O governo de São Paulo afirmou hoje que pode colocar "no fim da fila" de suas prioridades cidades cujos prefeitos não seguirem o Plano SP. Especialistas em Direito consultados pelo UOL alertam para possível inconstitucionalidade da decisão.

"Apenar a população daquele respectivo município a receber vacina depois porque o prefeito descumpriu algum acordo não faz o menor sentido, viola o princípio da igualdade", avalia Irapuã Santana, doutor em direito e ex-assessor do ministro Luiz Fux no STF (Supremo Tribunal Federal). Segundo ele, a decisão é "inconstitucional" por fazer com que "outras pessoas sofram as consequências de um ato do prefeito".

Hoje, o governador João Doria e seus auxiliares se reuniram no final da manhã de hoje para tratar das diretrizes do estado para o próximo biênio, incluindo o plano estadual de imunização, o Plano São Paulo, de reabertura econômica e flexibilização da quarentena durante a pandemia da covid-19, e a política de retomada econômica.

Marco Vinholi, secretário de Desenvolvimento Regional de São Paulo, disse aos prefeitos que o governo vai priorizar "aqueles que seguem Plano São Paulo" nos atendimentos: "Vidas estão nas mãos de cada um de vocês. Vamos priorizar aqui aqueles [prefeitos] que seguem o Plano São Paulo nos atendimentos. Aqueles que forem irresponsáveis vão para o fim da fila neste momento".

O jurista argumenta ser possível, para o governo estadual, buscar a "responsabilização dos prefeitos por conta de alguma irregularidade ou ato". A fala vai de acordo com o citado por Vinholi sobre acionar o Ministério Público contra cidades que "não tiverem seguido as regras fundamentais da saúde" para responsabilizar "prefeitos, que vão sofrer ações".

Ex-promotor do Ministério Público de São Paulo, o agora advogado Roberto Tardelli considera "ilegal" a seleção anunciada pelo governo.

"Não dá pra fazer esse tipo de critério: 'O município que foi mais bonzinho ganha o chocolate primeiro, e o que foi mais malzinho vai para o fim [da fila]'. Isso não existe", critica. "Não se pode punir a população, pode punir o prefeito. É ilegal, um rugido para assustar os prefeitos", completa.

Doria, presente na entrevista, encorpou o recado: "Tivemos recentemente experiência majoritariamente boa de prefeitos que foram corajosos na proteção da vida. Alguns poucos não agiram como deveriam, mas esperamos que exceções não mais aconteçam", declarou.

Tardelli defende, inclusive, que as cidades que descumpriram as regras sanitárias deveriam ser as primeiras a receber a vacinação.

"O que se viu em termos de aglomeração nas praias é um absurdo e projeta um mês de janeiro medonho para o estado. A culpa não é do munícipe, do seu João, da dona Maria, que moram em Caraguatatuba, por exemplo, eles são vítimas disso", afirma.

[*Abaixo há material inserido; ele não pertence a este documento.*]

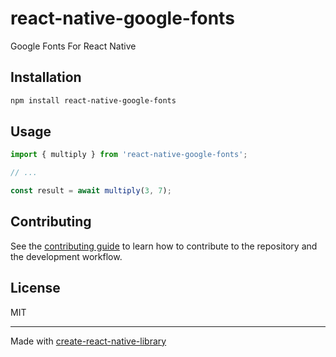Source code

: # react-native-google-fonts

Google Fonts For React Native

## Installation

```sh
npm install react-native-google-fonts
```

## Usage

```js
import { multiply } from 'react-native-google-fonts';

// ...

const result = await multiply(3, 7);
```

## Contributing

See the [contributing guide](CONTRIBUTING.md) to learn how to contribute to the repository and the development workflow.

## License

MIT

---

Made with [create-react-native-library](https://github.com/callstack/react-native-builder-bob)

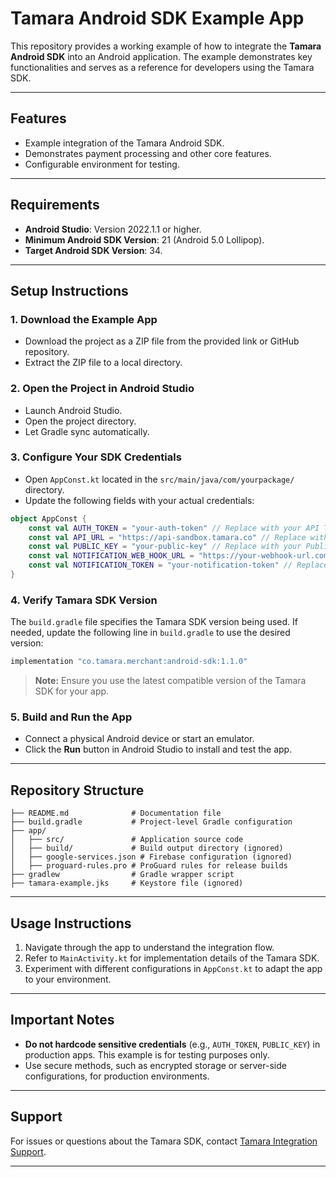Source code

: 
# **Tamara Android SDK Example App**

This repository provides a working example of how to integrate the **Tamara Android SDK** into an Android application. The example demonstrates key functionalities and serves as a reference for developers using the Tamara SDK.

---

## **Features**
- Example integration of the Tamara Android SDK.
- Demonstrates payment processing and other core features.
- Configurable environment for testing.

---

## **Requirements**
- **Android Studio**: Version 2022.1.1 or higher.
- **Minimum Android SDK Version**: 21 (Android 5.0 Lollipop).
- **Target Android SDK Version**: 34.

---

## **Setup Instructions**

### **1. Download the Example App**
- Download the project as a ZIP file from the provided link or GitHub repository.
- Extract the ZIP file to a local directory.

### **2. Open the Project in Android Studio**
- Launch Android Studio.
- Open the project directory.
- Let Gradle sync automatically.

### **3. Configure Your SDK Credentials**
- Open `AppConst.kt` located in the `src/main/java/com/yourpackage/` directory.
- Update the following fields with your actual credentials:
```kotlin
object AppConst {
    const val AUTH_TOKEN = "your-auth-token" // Replace with your API Token
    const val API_URL = "https://api-sandbox.tamara.co" // Replace with the API URL for sandbox or production
    const val PUBLIC_KEY = "your-public-key" // Replace with your Public Key
    const val NOTIFICATION_WEB_HOOK_URL = "https://your-webhook-url.com" // Replace with your webhook URL
    const val NOTIFICATION_TOKEN = "your-notification-token" // Replace with your notification token
}
```

### **4. Verify Tamara SDK Version**
The `build.gradle` file specifies the Tamara SDK version being used. If needed, update the following line in `build.gradle` to use the desired version:
```gradle
implementation "co.tamara.merchant:android-sdk:1.1.0"
```
> **Note:** Ensure you use the latest compatible version of the Tamara SDK for your app.

### **5. Build and Run the App**
- Connect a physical Android device or start an emulator.
- Click the **Run** button in Android Studio to install and test the app.

---

## **Repository Structure**
```plaintext
├── README.md              # Documentation file
├── build.gradle           # Project-level Gradle configuration
├── app/
│   ├── src/               # Application source code
│   ├── build/             # Build output directory (ignored)
│   ├── google-services.json # Firebase configuration (ignored)
│   ├── proguard-rules.pro # ProGuard rules for release builds
├── gradlew                # Gradle wrapper script
├── tamara-example.jks     # Keystore file (ignored)
```

---

## **Usage Instructions**
1. Navigate through the app to understand the integration flow.
2. Refer to `MainActivity.kt` for implementation details of the Tamara SDK.
3. Experiment with different configurations in `AppConst.kt` to adapt the app to your environment.

---

## **Important Notes**
- **Do not hardcode sensitive credentials** (e.g., `AUTH_TOKEN`, `PUBLIC_KEY`) in production apps. This example is for testing purposes only.
- Use secure methods, such as encrypted storage or server-side configurations, for production environments.

---

## **Support**
For issues or questions about the Tamara SDK, contact [Tamara Integration Support](integrations@tamara.co).

---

Segundo a desembargadora Ivana David, do Tribunal de Justiça de São Paulo, o governador tem a autonomia para tomar tal decisão. No entanto, ficará à mercê de ações judiciais que questionem o porquê da demora do governo do estado em responder a demandas de determinadas cidades.

"Num primeiro momento, [Doria] pode indicar essa ordem de prioridade dentro de um critério específico, o qual, mais uma vez, poderá ser questionado. O MP e qualquer cidadão terá legitimidade para levar ao Poder Judiciário a questão", explica ao UOL.

A magistrada considera normal o questionamento jurídico de decisões tomadas por políticos, seja ou não envolvido com o combate à pandemia de coronavírus.

Ela usa de exemplo o governo federal, comandado por Jair Bolsonaro (sem partido). "Vários decretos do presidente da República são objeto de discussão no STF (Supremo Tribunal Federal) e, não raras, às vezes são suspensos e/ou declarados inconstitucionais", pontua.